The real challenge around “responsible metrics” is only partly about the metrics themselves; it is also, and perhaps more, about how people use them.
First, I must repeat a mantra that I have used widely: we mean indicators, not metrics. A metric is something like a citation count; it doesn’t tell you a great deal, and it usually depends on the data source. An indicator is what you get when you try to assess something else, like research performance. You can’t measure research performance directly, because that requires expert and experienced interpretation, but you can create an indicator of something associated with performance, such as the average number of citations per paper after accounting for publication date and research field.

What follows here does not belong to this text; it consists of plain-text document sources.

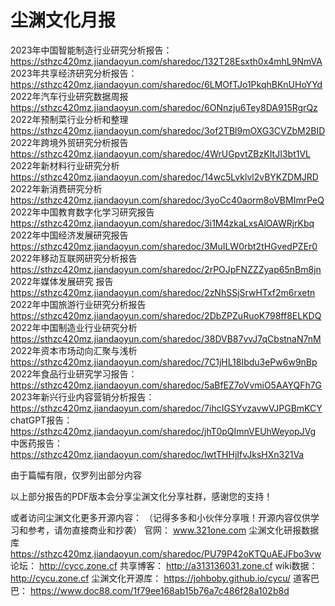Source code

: # 尘渊文化月报

2023年中国智能制造行业研究分析报告：
https://sthzc420mz.jiandaoyun.com/sharedoc/132T28Esxth0x4mhL9NmVA
2023年共享经济研究分析报告：
https://sthzc420mz.jiandaoyun.com/sharedoc/6LMOfTJo1PkqhBKnUHoYYd
2022年汽车行业研究数据周报
https://sthzc420mz.jiandaoyun.com/sharedoc/6ONnzju6Tey8DA915RgrQz
2022年预制菜行业分析和整理
https://sthzc420mz.jiandaoyun.com/sharedoc/3of2TBl9mOXG3CVZbM2BID
2022年跨境外贸研究分析报告
https://sthzc420mz.jiandaoyun.com/sharedoc/4WrUGpvtZBzKItJI3bt1VL
2022年新材料行业研究分析
https://sthzc420mz.jiandaoyun.com/sharedoc/14wc5Lvklvl2vBYKZDMJRD
2022年新消费研究分析
https://sthzc420mz.jiandaoyun.com/sharedoc/3yoCc40aorm8oVBMImrPeQ
2022年中国教育数字化学习研究报告
https://sthzc420mz.jiandaoyun.com/sharedoc/3i1M4zkaLxsAlOAWRjrKbq
2022年中国经济发展研究报告
https://sthzc420mz.jiandaoyun.com/sharedoc/3MuILW0rbt2tHGvedPZEr0
2022年移动互联网研究分析报告
https://sthzc420mz.jiandaoyun.com/sharedoc/2rPOJpFNZZZyap65nBm8jn
2022年媒体发展研究 报告
https://sthzc420mz.jiandaoyun.com/sharedoc/2zNhSSjSrwHTxf2m6rxetn
2022年中国旅游行业研究分析报告
https://sthzc420mz.jiandaoyun.com/sharedoc/2DbZPZuRuoK798ff8ELKDQ
2022年中国制造业行业研究分析
https://sthzc420mz.jiandaoyun.com/sharedoc/38DVB87vvJ7qCbstnaN7nM
2022年资本市场动向汇聚与浅析
https://sthzc420mz.jiandaoyun.com/sharedoc/7C1jHL18Ibdu3ePw6w9nBp
2022年食品行业研究学习报告：
https://sthzc420mz.jiandaoyun.com/sharedoc/5aBfEZ7oVvmiO5AAYQFh7G
2023年新兴行业内容营销分析报告：
https://sthzc420mz.jiandaoyun.com/sharedoc/7ihcIGSYvzavwVJPGBmKCY
chatGPT报告：
https://sthzc420mz.jiandaoyun.com/sharedoc/jhT0pQImnVEUhWeyopJVg
中医药报告：
https://sthzc420mz.jiandaoyun.com/sharedoc/lwtTHHjIfvJksHXn321Va


由于篇幅有限，仅罗列出部分内容

以上部分报告的PDF版本会分享尘渊文化分享社群，感谢您的支持！

或者访问尘渊文化更多开源内容：
（记得多多和小伙伴分享哦！开源内容仅供学习和参考，请勿直接商业和抄袭）
官网： 
www.321one.com
尘渊文化研报数据库
https://sthzc420mz.jiandaoyun.com/sharedoc/PU79P42oKTQuAEJFbo3vw
论坛：
http://cycc.zone.cf
共享博客：
http://a313136031.zone.cf
wiki数据：
http://cycu.zone.cf
尘渊文化开源库：
https://johboby.github.io/cycu/
道客巴巴：
https://www.doc88.com/1f79ee168ab15b76a7c486f28a102b8d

One widely used indicator is the h-index, created by Jorge Hirsch in 2005. A scholar with an h-index of n has published at least n papers, each of which has been cited at least n times. This indicator is not very responsible because it does not reflect the age of papers or the rate at which citations accumulate in different fields. Older biomedical researchers almost invariably have a higher h-index than younger quantum technologists, so their relative h-indices not only tell us very little but may hide real differences in achievement.
The list of papers someone produces over their career, their full CV, is a much better source of information. The problem for research managers is that they have too little time to pore over those lists, let alone to look at even the summary sections of the papers. Much the same challenge faces peer reviewers when they consider grant proposals with a publication history attached. The challenge escalates for members of UK Research and Innovation grant programme or research excellence framework evaluation panels who may be looking at large and diverse portfolios.
What do people do with an overwhelming task? They look for proxies to supplement the information gaps that they won’t have time to fill through their own analysis. And that is where the problem of responsibility lies, because if those proxies are not as good as the user likes to think, that may lead to weak judgments, poor decisions and bad investments.
To make the grade as a popular proxy indicator, and to become a “great metric”, the index needs to be very simple: preferably a one-dimensional number, so a big value means good and a small value means not so good. It also needs to appear to be transparent and comprehensible; in other words, it needs to look as if it represents the thing you really want to know. The h-index fulfils these needs because it’s about more papers with more citations (must be a good thing – right?) and it’s a simple, counted metric. It is just too appealing to ignore, yet, as noted, the value you get depends on other things around research culture, and it requires detailed interpretation.
At the Institute for Scientific Information, we worry a lot about research indicators and how they are interpreted. In particular, we worry about another widely used “great metric”: the journal impact factor. Citation counts take time to build, so reviewers sometimes choose to look at recent papers in the context of the journal that published them. The problem is that the JIF is a journal impact factor, not an index of the papers or their authors. It’s great to get a paper in Nature (in the 2008 research assessment exercise, every UK-authored Nature paper that could be submitted for assessment was submitted), but Nature’s high JIF value includes a wide range of article citation counts, with the median value of article citations being lower than the journal-level score.
What can the ISI do to mitigate this problem? JIF is a great metric for publishers and librarians, but we think that other research folk turn to JIF as a substitute for decision-making because they lack a choice of more relevant data. So, this year’s journal citation report unpacks the data to enable researchers and managers to see where each JIF fits into the overall distribution of citations for a journal. We’ve separated the median (mid-point, not average) citation values for articles and more frequently cited reviews and split out “non-citable” items such as commentaries and editorials, with the full calculation of each JIF shown against the data display. Anyone looking at the journal citation report will now see the full context, and they can also see where all the papers that contributed the citations came from.
JIF is a great metric when used for the purpose intended. Responsibility in its use requires choice, and we have made a firm move to increase every research assessor’s ability to make the responsible choices for their specific requirements. Other metrics require similar development. We and other data organisations will need to work to support the responsible use of “metrics” that world-class research deserves.
Jonathan Adams is a director at Clarivate Analytics’ Institute for Scientific Information.